25 I said "with the possible exception of Mr Stojanovski". I do not see all of his evidence as to his state of knowledge concerning the bridge as reconcilable but, subject to that, I regard his evidence as generally reliable.
26 I am satisfied that the stairwell void and bridge were fenced as Mr Stojanovski asserted, subject however to the presence of 2 gaps once the railings or plywood on the bridge had been removed. In this connection I regard the evidence of Mr El Jendi that I have quoted, though cryptic, as providing some support for the conclusion that the void was fenced although I would have come to that conclusion even in the absence of Mr El Jendi's evidence.

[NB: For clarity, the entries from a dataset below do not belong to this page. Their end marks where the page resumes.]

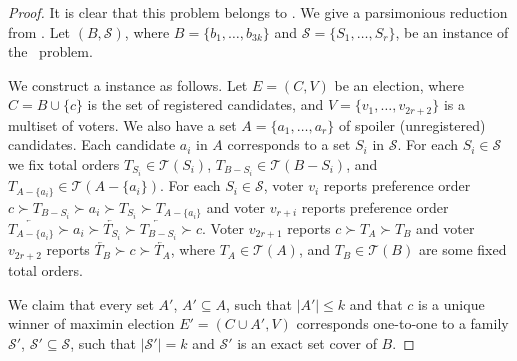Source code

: \begin{proof}
It is clear that this problem belongs to \sharpPclass.
We give a parsimonious reduction from \sharpXthreeC.
Let $(B,\mathcal{S})$, where $B=\{b_1,\dots,b_{3k}\}$ and $\mathcal{S}=\{S_1,\dots,S_r\}$, be an instance of the \sharpXthreeC\ problem.

We construct a  instance as follows.
Let $E=(C,V)$ be an election, where $C=B\cup\{c\}$ is the set of registered candidates, and $V=\{v_1,\dots,v_{2r+2}\}$ is a multiset of voters.
We also have a set $A=\{a_1,\dots,a_r\}$ of spoiler (unregistered) candidates.
Each candidate $a_i$ in $A$ corresponds to a set $S_i$ in $\mathcal{S}$.
For each $S_i\in\mathcal{S}$ we fix total orders $T_{S_i}\in\mathcal{T}(S_i)$, $T_{B-S_i}\in\mathcal{T}(B-S_i)$, and $T_{A-\{a_i\}}\in\mathcal{T}(A-\{a_i\})$.
For each $S_i\in\mathcal{S}$, voter $v_i$ reports preference order $c\succ T_{B-S_i}\succ a_i\succ T_{S_i}\succ T_{A-\{a_i\}}$ and voter $v_{r+i}$ reports preference order $\overleftarrow{T_{A-\{a_i\}}}\succ a_i\succ\overleftarrow{T_{S_i}}\succ\overleftarrow{T_{B-S_i}}\succ c$.
Voter $v_{2r+1}$ reports $c\succ T_A\succ T_B$ and voter $v_{2r+2}$ reports $\overleftarrow{T_B}\succ c\succ\overleftarrow{T_A}$, where $T_A\in\mathcal{T}(A)$, and $T_B\in\mathcal{T}(B)$ are some fixed total orders.

We claim that every set $A'$, $A'\subseteq A$, such that $|A'|\le k$ and that $c$ is a unique winner of maximin election $E'=(C\cup A',V)$ corresponds one-to-one to a family $\mathcal{S'}$, $\mathcal{S'}\subseteq\mathcal{S}$, such that $|\mathcal{S'}|=k$ and $\mathcal{S'}$ is an exact set cover of $B$.


\end{proof}
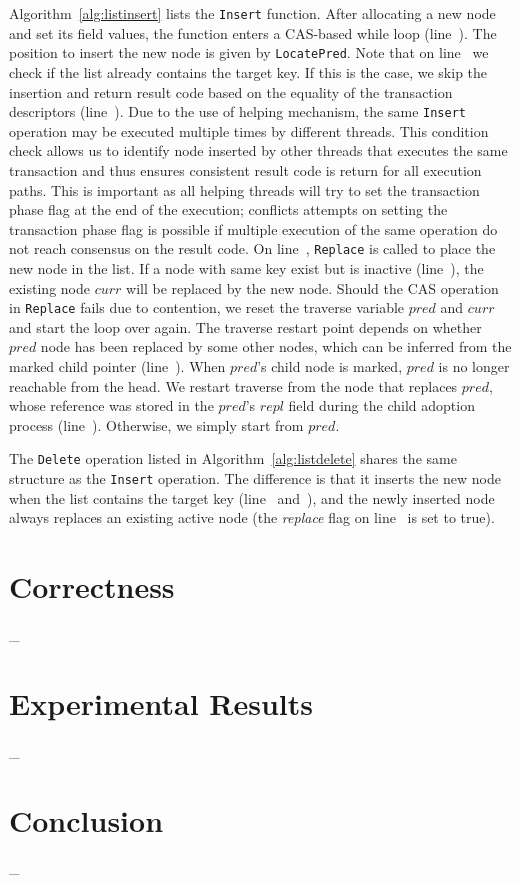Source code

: \documentclass[10pt,conference,compsocconf]{IEEEtran}
\begin{document}
Algorithm~\ref{alg:listinsert} lists the \texttt{Insert} function.
After allocating a new node and set its field values, the function enters a CAS-based while loop (line~).
The position to insert the new node is given by \texttt{LocatePred}.
Note that on line~ we check if the list already contains the target key.
If this is the case, we skip the insertion and return result code based on the equality of the transaction descriptors (line~).
Due to the use of helping mechanism, the same \texttt{Insert} operation may be executed multiple times by different threads.
This condition check allows us to identify node inserted by other threads that executes the same transaction and thus ensures consistent result code is return for all execution paths.
This is important as all helping threads will try to set the transaction phase flag at the end of the execution; conflicts attempts on setting the transaction phase flag is possible if multiple execution of the same operation do not reach consensus on the result code.
On line~, \texttt{Replace} is called to place the new node in the list.
If a node with same key exist but is inactive (line~), the existing node $curr$ will be replaced by the new node.
Should the CAS operation in \texttt{Replace} fails due to contention, we reset the traverse variable $pred$ and $curr$ and start the loop over again.
The traverse restart point depends on whether $pred$ node has been replaced by some other nodes, which can be inferred from the marked child pointer (line~).
When $pred$'s child node is marked, $pred$ is no longer reachable from the head.
We restart traverse from the node that replaces $pred$, whose reference was stored in the $pred$'s $repl$ field during the child adoption process (line~).
Otherwise, we simply start from $pred$.

The \texttt{Delete} operation listed in Algorithm~\ref{alg:listdelete} shares the same structure as the \texttt{Insert} operation.
The difference is that it inserts the new node when the list contains the target key (line~ and~), and the newly inserted node always replaces an existing active node (the \textit{replace} flag on line~ is set to true).

\section{Correctness}
\label{sec:correctness}
\_

\section{Experimental Results}
\label{sec:experiment}
\_

\section{Conclusion}
\label{sec:conclusion}
\_




\end{document}

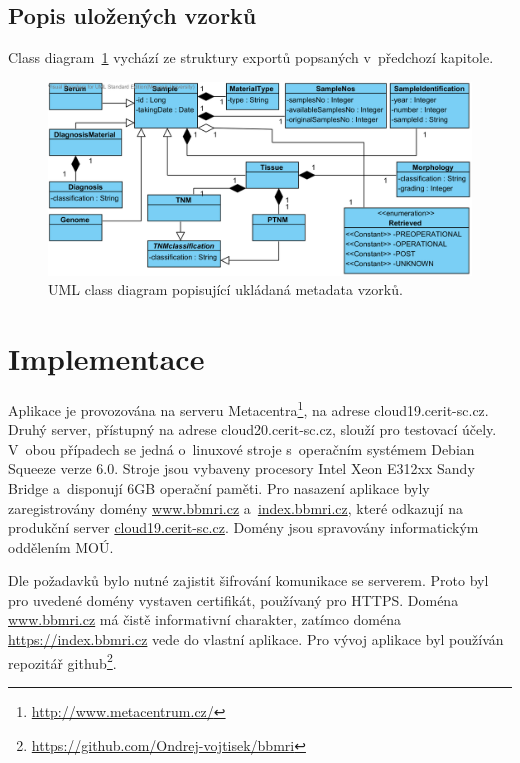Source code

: \documentclass[11pt, final, oneside]{fithesis2}
\begin{document}
\section{Popis uložených vzorků}
Class diagram~\ref{fig:index:uml:class:sample} vychází ze struktury exportů popsaných v~předchozí kapitole.

\begin{figure}[h!]
\centering
	\includegraphics[width=\textwidth]{SampleView}
\caption{UML class diagram popisující ukládaná metadata vzorků.}
\label{fig:index:uml:class:sample}
\end{figure}

\chapter{Implementace}\label{chapter:implementation}
Aplikace je provozována na serveru Metacentra\footnote{\url{http://www.metacentrum.cz/}}, na adrese cloud19.cerit-sc.cz. Druhý server, přístupný na adrese cloud20.cerit-sc.cz, slouží pro testovací účely. V~obou případech se jedná o~linuxové stroje s~operačním systémem Debian Squeeze verze 6.0. Stroje jsou vybaveny procesory Intel Xeon E312xx Sandy Bridge a~disponují 6GB operační paměti. Pro nasazení aplikace byly zaregistrovány domény \url{www.bbmri.cz} a~\url{index.bbmri.cz}, které odkazují na produkční server \url{cloud19.cerit-sc.cz}. Domény jsou spravovány informatickým oddělením MOÚ.

Dle požadavků bylo nutné zajistit šifrování komunikace se serverem. Proto byl pro uvedené domény vystaven certifikát, používaný pro HTTPS. 
Doména \url{www.bbmri.cz} má čistě informativní charakter, zatímco doména \url{https://index.bbmri.cz} vede do vlastní aplikace.
Pro vývoj aplikace byl používán repozitář github\footnote{\url{https://github.com/Ondrej-vojtisek/bbmri}}. 
\end{document}
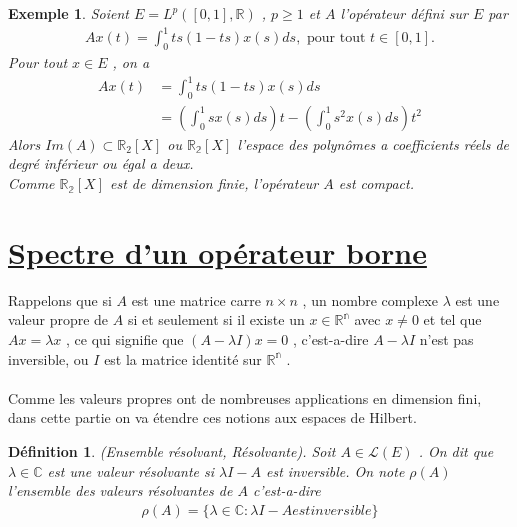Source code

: \documentclass{report}
\newtheorem{Def}{Définition}[subsection]
\newtheorem{Ex}{Exemple}[subsection]
\begin{document}
{\begin{Ex} Soient $E = L^p([0,1], \mathbb{R})$ , $p \ge 1$ et $A$ l'opérateur défini sur $E$ par 
					\begin{align*}
							 A x(t) = \int_{0}^{1} ts(1-ts)x(s) ds , \,\,\text{pour tout}\,\, t \in [0,1] .
					\end{align*}
	Pour tout $x \in E$ , on a 
					\begin{align*}
							 Ax(t) &= \int_{0}^{1} ts(1-ts)x(s)ds \\
							 &= (\int_{0}^{1} sx(s)ds)t - (\int_{0}^{1} s^2 x(s) ds)t^2 
					\end{align*}
	Alors $Im(A) \subset \mathbb{R}_2[X]$ ou $\mathbb{R_2}[X]$ l'espace des polynômes a coefficients réels de degré inférieur ou égal a deux.\\
	Comme $\mathbb{R_2}[X]$ est de dimension finie, l'opérateur $A$ est compact.\\
\end{Ex}





\section{\underline{Spectre d'un opérateur borne}}

 Rappelons que si $A$ est une matrice carre $n \times n$ , un nombre complexe $\lambda$ est une valeur propre de $A$ si et seulement si il existe un $x \in \mathbb{R^n}$ avec $x \neq 0$ et tel que $A x = \lambda x$ , ce qui signifie que $(A - \lambda I)x = 0$ , c'est-a-dire $A - \lambda I$ n'est pas inversible, ou $I$ est la matrice identité sur $\mathbb{R^n}$ .\\ \\

 Comme les valeurs propres ont de nombreuses applications en dimension fini, dans cette partie on va étendre ces notions aux espaces de Hilbert.\\


\begin{Def} (Ensemble résolvant, Résolvante). Soit $A \in \mathscr{L}(E)$ . On dit que $\lambda \in \mathbb{C}$ est une valeur résolvante si $\lambda I - A$ est inversible. On note $\rho(A)$ l'ensemble des valeurs résolvantes de $A$ c'est-a-dire 
					\begin{align*}
						 \rho(A) = \{\lambda \in \mathbb{C} : \lambda I - A est inversible\} 
					\end{align*}
\end{Def}

}
\end{document}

27 There is nothing to suggest that the Plaintiff bought the fence down with him and in the circumstances I think it probable that the Plaintiff fell through the gap at what had been the end of the bridge where he was working in removing the 3 bridge planks. Thus this gap was causally related to his accident.

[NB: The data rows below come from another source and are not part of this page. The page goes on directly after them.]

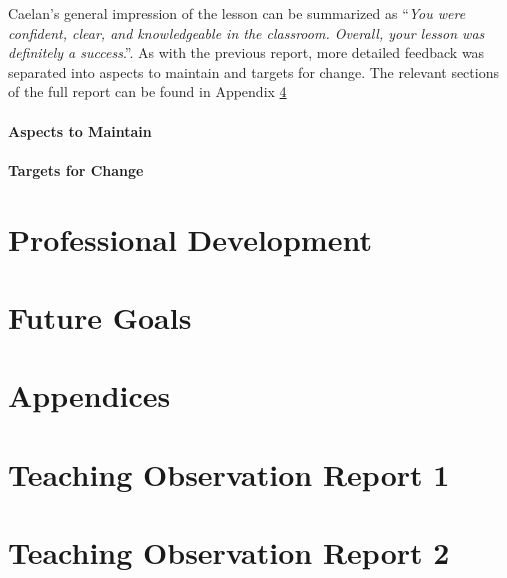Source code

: \documentclass{article}
\begin{document}
Caelan's general impression of the lesson can be summarized as ``\emph{You were confident, clear, and
knowledgeable in the classroom. Overall, your lesson was definitely a success}.''. As with the previous report, more detailed feedback was separated into aspects to maintain and targets for change. The relevant sections of the full report can be found in Appendix \ref{sec:observation-report-2}
\paragraph{Aspects to Maintain}

\paragraph{Targets for Change}

\section{Professional Development}
\section{Future Goals}

\appendix
\section*{Appendices}
\section{Teaching Observation Report 1}\label{sec:observation-report-1}

\section{Teaching Observation Report 2}\label{sec:observation-report-2}
\end{document}

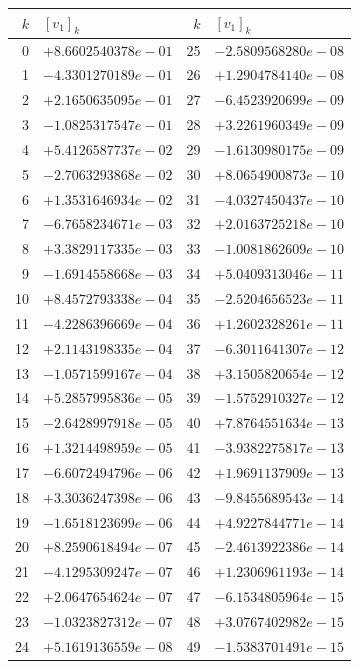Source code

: \documentclass[11pt]{article}
\begin{document}
\begin{center}
{\footnotesize
\begin{tabular}{r@{\;\;}l@{\quad}r@{\;\;}l}
\toprule
$k$ & $[v_{1}]_k$ & $k$ & $[v_{1}]_k$ \\
\midrule
0 & $+8.6602540378e-01$ & 25 & $-2.5809568280e-08$ \\
1 & $-4.3301270189e-01$ & 26 & $+1.2904784140e-08$ \\
2 & $+2.1650635095e-01$ & 27 & $-6.4523920699e-09$ \\
3 & $-1.0825317547e-01$ & 28 & $+3.2261960349e-09$ \\
4 & $+5.4126587737e-02$ & 29 & $-1.6130980175e-09$ \\
5 & $-2.7063293868e-02$ & 30 & $+8.0654900873e-10$ \\
6 & $+1.3531646934e-02$ & 31 & $-4.0327450437e-10$ \\
7 & $-6.7658234671e-03$ & 32 & $+2.0163725218e-10$ \\
8 & $+3.3829117335e-03$ & 33 & $-1.0081862609e-10$ \\
9 & $-1.6914558668e-03$ & 34 & $+5.0409313046e-11$ \\
10 & $+8.4572793338e-04$ & 35 & $-2.5204656523e-11$ \\
11 & $-4.2286396669e-04$ & 36 & $+1.2602328261e-11$ \\
12 & $+2.1143198335e-04$ & 37 & $-6.3011641307e-12$ \\
13 & $-1.0571599167e-04$ & 38 & $+3.1505820654e-12$ \\
14 & $+5.2857995836e-05$ & 39 & $-1.5752910327e-12$ \\
15 & $-2.6428997918e-05$ & 40 & $+7.8764551634e-13$ \\
16 & $+1.3214498959e-05$ & 41 & $-3.9382275817e-13$ \\
17 & $-6.6072494796e-06$ & 42 & $+1.9691137909e-13$ \\
18 & $+3.3036247398e-06$ & 43 & $-9.8455689543e-14$ \\
19 & $-1.6518123699e-06$ & 44 & $+4.9227844771e-14$ \\
20 & $+8.2590618494e-07$ & 45 & $-2.4613922386e-14$ \\
21 & $-4.1295309247e-07$ & 46 & $+1.2306961193e-14$ \\
22 & $+2.0647654624e-07$ & 47 & $-6.1534805964e-15$ \\
23 & $-1.0323827312e-07$ & 48 & $+3.0767402982e-15$ \\
24 & $+5.1619136559e-08$ & 49 & $-1.5383701491e-15$ \\
\bottomrule
\end{tabular}
}
\end{center}
\end{document}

28 I am also satisfied on the probabilities that the removal of the bridge and its component parts was a task undertaken by employees of the Second Defendant and probably ordered by Mr El Jendi and that the removal of the planks in which the Plaintiff was engaged at the time of his fall was pursuant to orders given by Mr El Jendi to the Plaintiff. And even if that conclusion is wrong, Mr El Jendi's inspections make it very likely he knew what was occurring. I am not disposed to accept Mr El Jendi's evidence to the effect that he would have always asked two persons to lift a plank.

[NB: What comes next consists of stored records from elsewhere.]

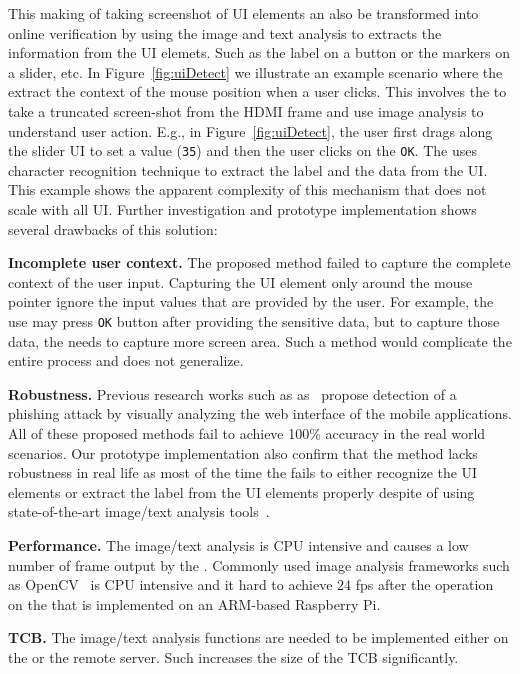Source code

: This making of taking screenshot of UI elements an also be transformed into online verification by using the image and text analysis to extracts the information from the UI elemets. Such as the label on a button or the markers on a slider, etc. In Figure~\ref{fig:uiDetect} we illustrate an example scenario where the \device extract the context of the mouse position when a user clicks. This involves the \device to take a truncated screen-shot from the HDMI frame and use image analysis to understand user action. E.g., in Figure~\ref{fig:uiDetect}, \one the user first drags along the slider UI to set a value (\texttt{35}) and then \two the user clicks on the \texttt{OK}. The \device uses character recognition technique to extract the label and the data from the UI. This example shows the apparent complexity of this mechanism that does not scale with all UI. Further investigation and prototype implementation shows several drawbacks of this solution:


\begin{mylist}
  \item \textbf{Incomplete user context.} The proposed method failed to capture the complete context of the user input. Capturing the UI element only around the mouse pointer ignore the input values that are provided by the user. For example, the use may press \texttt{OK} button after providing the sensitive data, but to capture those data, the \device needs to capture more screen area. Such a method would complicate the entire process and does not generalize.
  \item \textbf{Robustness.} Previous research works such as as~\cite{lukaSpoof,Chen:2010:DVS:1754393.1754394} propose detection of a phishing attack by visually analyzing the web interface of the mobile applications. All of these proposed methods fail to achieve 100\% accuracy in the real world scenarios. Our prototype implementation also confirm that the method lacks robustness in real life as most of the time the \device fails to either recognize the UI elements or extract the label from the UI elements properly despite of using state-of-the-art image/text analysis tools~\cite{opencv}.
  \item \textbf{Performance.} The image/text analysis is CPU intensive and causes a low number of frame output by the \device. Commonly used image analysis frameworks such as OpenCV~\cite{opencv} is CPU intensive and it hard to achieve $24$ fps after the operation on the \device that is implemented on an ARM-based Raspberry Pi.
  \item \textbf{TCB.} The image/text analysis functions are needed to be implemented either on the \device or the remote server. Such increases the size of the TCB significantly.
\end{mylist}

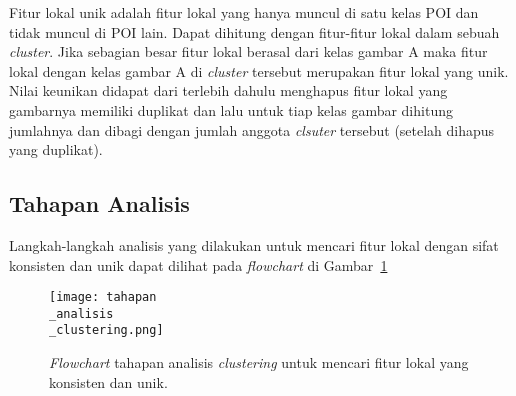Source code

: Fitur lokal unik adalah fitur lokal yang hanya muncul di satu kelas POI dan tidak muncul di POI lain. Dapat dihitung dengan fitur-fitur lokal dalam sebuah \textit{cluster}. Jika sebagian besar fitur lokal berasal dari kelas gambar A maka fitur lokal dengan kelas gambar A di \textit{cluster} tersebut merupakan fitur lokal yang unik.  Nilai keunikan didapat dari terlebih dahulu menghapus fitur lokal yang gambarnya memiliki duplikat dan lalu untuk tiap kelas gambar dihitung jumlahnya dan dibagi dengan jumlah anggota \textit{clsuter} tersebut (setelah dihapus yang duplikat).

\subsection{Tahapan Analisis}
\label{subsec:tahapan_analisis_clustering}
Langkah-langkah analisis yang dilakukan untuk mencari fitur lokal dengan sifat konsisten dan unik dapat dilihat pada \textit{flowchart} di Gambar~\ref{fig:tahapan_analisis_clustering}
\begin{figure}[H]
	\centering
	\texttt{[image: tahapan\\\_analisis\\\_clustering.png]}
	\caption{\textit{Flowchart} tahapan analisis \textit{clustering} untuk mencari fitur lokal yang konsisten dan unik.}
	\label{fig:tahapan_analisis_clustering}
\end{figure}

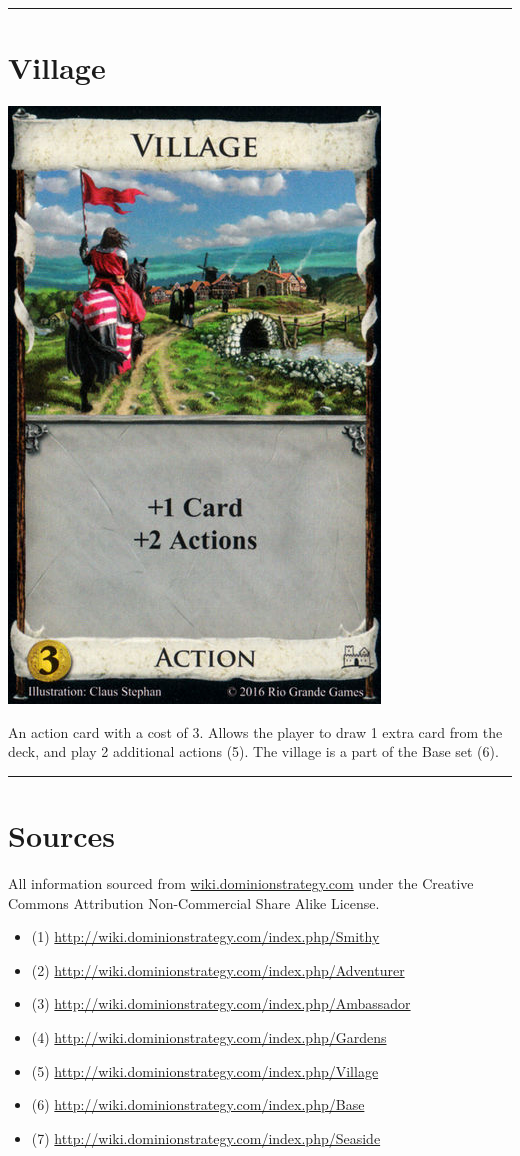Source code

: \documentclass[11pt]{article}
\begin{document}
\noindent\rule{\textwidth}{0.5pt}

\section*{Village}
\label{sec:org4fcdc39}


\begin{center}
\includegraphics[width=0.25\linewidth]{./assets/village.jpg}
\end{center}

An action card with a cost of 3. Allows the player to draw 1 extra card from the deck, and play 2 additional actions (5). The village is a part of the Base set (6).


\noindent\rule{\textwidth}{0.5pt}

\section*{Sources}
\label{sec:orgc820c25}

All information sourced from \href{http://wiki.dominionstrategy.com/index.php/Main\_Page}{wiki.dominionstrategy.com} under the Creative Commons Attribution Non-Commercial Share Alike License.

\begin{itemize}
\item (1) \url{http://wiki.dominionstrategy.com/index.php/Smithy}
\item (2) \url{http://wiki.dominionstrategy.com/index.php/Adventurer}
\item (3) \url{http://wiki.dominionstrategy.com/index.php/Ambassador}
\item (4) \url{http://wiki.dominionstrategy.com/index.php/Gardens}
\item (5) \url{http://wiki.dominionstrategy.com/index.php/Village}
\item (6) \url{http://wiki.dominionstrategy.com/index.php/Base}
\item (7) \url{http://wiki.dominionstrategy.com/index.php/Seaside}
\end{itemize}
\end{document}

29 I should add that, in reaching the conclusion that the task of dismantling the bridge was ordered by Mr El Jendi, I have not ignored evidence to the effect that the bridge timbers were not needed by Mr El Jendi for the task of relocating the formwork for a beam in which he said that he was engaged. I see no reason to disbelieve this evidence but the probabilities still favour the conclusion at which I have arrived.
30 During the hearing attention was also given to the issues of training. The Plaintiff said that he had never received any formal instruction as to how to go about his job as a formwork labourer or any occupational health and safety instruction, either from the Second Defendant or the Plaintiff's previous formwork employer. He said he was given no instructions as to how to go about the task of removing the planks or warned of any danger associated with doing so.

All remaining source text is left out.